**YOUR GOAL:** Set down the lines of the data exactly, starting at the first and stopping after the line containing "अरब मे ही था।".

**SOURCE RECORDS:**
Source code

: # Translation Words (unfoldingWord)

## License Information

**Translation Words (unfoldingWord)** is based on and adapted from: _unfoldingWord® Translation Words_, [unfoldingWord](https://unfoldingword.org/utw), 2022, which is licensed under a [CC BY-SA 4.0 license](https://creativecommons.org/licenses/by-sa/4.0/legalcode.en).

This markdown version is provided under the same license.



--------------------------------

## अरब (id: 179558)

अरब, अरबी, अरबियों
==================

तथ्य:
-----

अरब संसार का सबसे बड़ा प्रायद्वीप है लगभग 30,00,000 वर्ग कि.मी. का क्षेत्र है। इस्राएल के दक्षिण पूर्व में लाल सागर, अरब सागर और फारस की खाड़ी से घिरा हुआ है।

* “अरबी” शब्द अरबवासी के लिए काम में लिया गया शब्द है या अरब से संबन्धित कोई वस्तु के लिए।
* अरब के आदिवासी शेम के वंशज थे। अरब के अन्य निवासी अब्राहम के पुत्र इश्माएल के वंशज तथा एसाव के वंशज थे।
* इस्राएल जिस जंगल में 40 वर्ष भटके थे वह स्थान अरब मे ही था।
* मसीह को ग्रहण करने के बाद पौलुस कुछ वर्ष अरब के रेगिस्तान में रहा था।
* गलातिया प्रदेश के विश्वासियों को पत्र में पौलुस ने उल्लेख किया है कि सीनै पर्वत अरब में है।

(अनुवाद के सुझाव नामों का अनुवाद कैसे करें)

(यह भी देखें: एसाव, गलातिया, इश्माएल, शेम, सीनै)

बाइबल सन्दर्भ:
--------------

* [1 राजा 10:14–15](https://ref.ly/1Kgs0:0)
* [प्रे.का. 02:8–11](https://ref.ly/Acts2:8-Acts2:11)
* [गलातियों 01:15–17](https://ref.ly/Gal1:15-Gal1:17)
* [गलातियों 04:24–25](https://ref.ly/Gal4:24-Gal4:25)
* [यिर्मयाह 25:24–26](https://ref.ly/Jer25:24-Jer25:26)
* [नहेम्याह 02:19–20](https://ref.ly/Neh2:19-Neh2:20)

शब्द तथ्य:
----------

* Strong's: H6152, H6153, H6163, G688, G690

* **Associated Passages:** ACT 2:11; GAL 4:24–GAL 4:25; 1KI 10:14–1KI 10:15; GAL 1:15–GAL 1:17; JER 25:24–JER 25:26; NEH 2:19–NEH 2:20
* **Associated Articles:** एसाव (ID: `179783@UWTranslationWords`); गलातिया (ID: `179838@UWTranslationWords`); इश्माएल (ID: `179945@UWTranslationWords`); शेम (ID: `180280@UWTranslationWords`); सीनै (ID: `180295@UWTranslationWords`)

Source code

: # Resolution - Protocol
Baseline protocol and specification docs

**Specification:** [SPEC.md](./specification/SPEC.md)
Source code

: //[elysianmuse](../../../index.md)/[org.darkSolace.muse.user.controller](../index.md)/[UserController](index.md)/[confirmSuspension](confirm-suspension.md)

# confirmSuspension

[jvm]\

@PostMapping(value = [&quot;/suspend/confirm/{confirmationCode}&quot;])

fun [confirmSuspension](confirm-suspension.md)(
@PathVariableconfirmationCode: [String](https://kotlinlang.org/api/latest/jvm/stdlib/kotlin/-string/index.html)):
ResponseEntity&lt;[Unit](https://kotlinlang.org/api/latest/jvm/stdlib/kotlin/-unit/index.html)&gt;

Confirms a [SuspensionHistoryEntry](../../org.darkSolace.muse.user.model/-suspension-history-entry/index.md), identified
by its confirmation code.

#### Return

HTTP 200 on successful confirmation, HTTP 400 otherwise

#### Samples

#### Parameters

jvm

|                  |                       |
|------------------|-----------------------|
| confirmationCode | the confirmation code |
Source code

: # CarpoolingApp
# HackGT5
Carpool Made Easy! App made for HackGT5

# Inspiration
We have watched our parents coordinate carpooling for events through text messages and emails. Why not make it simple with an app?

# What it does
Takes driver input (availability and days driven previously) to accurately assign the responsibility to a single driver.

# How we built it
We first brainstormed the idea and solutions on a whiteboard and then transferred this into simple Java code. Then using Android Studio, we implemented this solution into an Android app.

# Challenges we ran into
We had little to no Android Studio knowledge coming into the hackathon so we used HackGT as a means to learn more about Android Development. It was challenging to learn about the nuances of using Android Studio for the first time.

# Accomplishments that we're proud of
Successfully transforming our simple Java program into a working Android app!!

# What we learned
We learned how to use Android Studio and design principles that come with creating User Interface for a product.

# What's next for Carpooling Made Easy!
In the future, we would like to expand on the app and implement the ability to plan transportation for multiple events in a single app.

**TASK OUTPUT:**
Source code

: # Translation Words (unfoldingWord)

## License Information

**Translation Words (unfoldingWord)** is based on and adapted from: _unfoldingWord® Translation Words_, [unfoldingWord](https://unfoldingword.org/utw), 2022, which is licensed under a [CC BY-SA 4.0 license](https://creativecommons.org/licenses/by-sa/4.0/legalcode.en).

This markdown version is provided under the same license.



--------------------------------

## अरब (id: 179558)

अरब, अरबी, अरबियों
==================

तथ्य:
-----

अरब संसार का सबसे बड़ा प्रायद्वीप है लगभग 30,00,000 वर्ग कि.मी. का क्षेत्र है। इस्राएल के दक्षिण पूर्व में लाल सागर, अरब सागर और फारस की खाड़ी से घिरा हुआ है।

* “अरबी” शब्द अरबवासी के लिए काम में लिया गया शब्द है या अरब से संबन्धित कोई वस्तु के लिए।
* अरब के आदिवासी शेम के वंशज थे। अरब के अन्य निवासी अब्राहम के पुत्र इश्माएल के वंशज तथा एसाव के वंशज थे।
* इस्राएल जिस जंगल में 40 वर्ष भटके थे वह स्थान अरब मे ही था।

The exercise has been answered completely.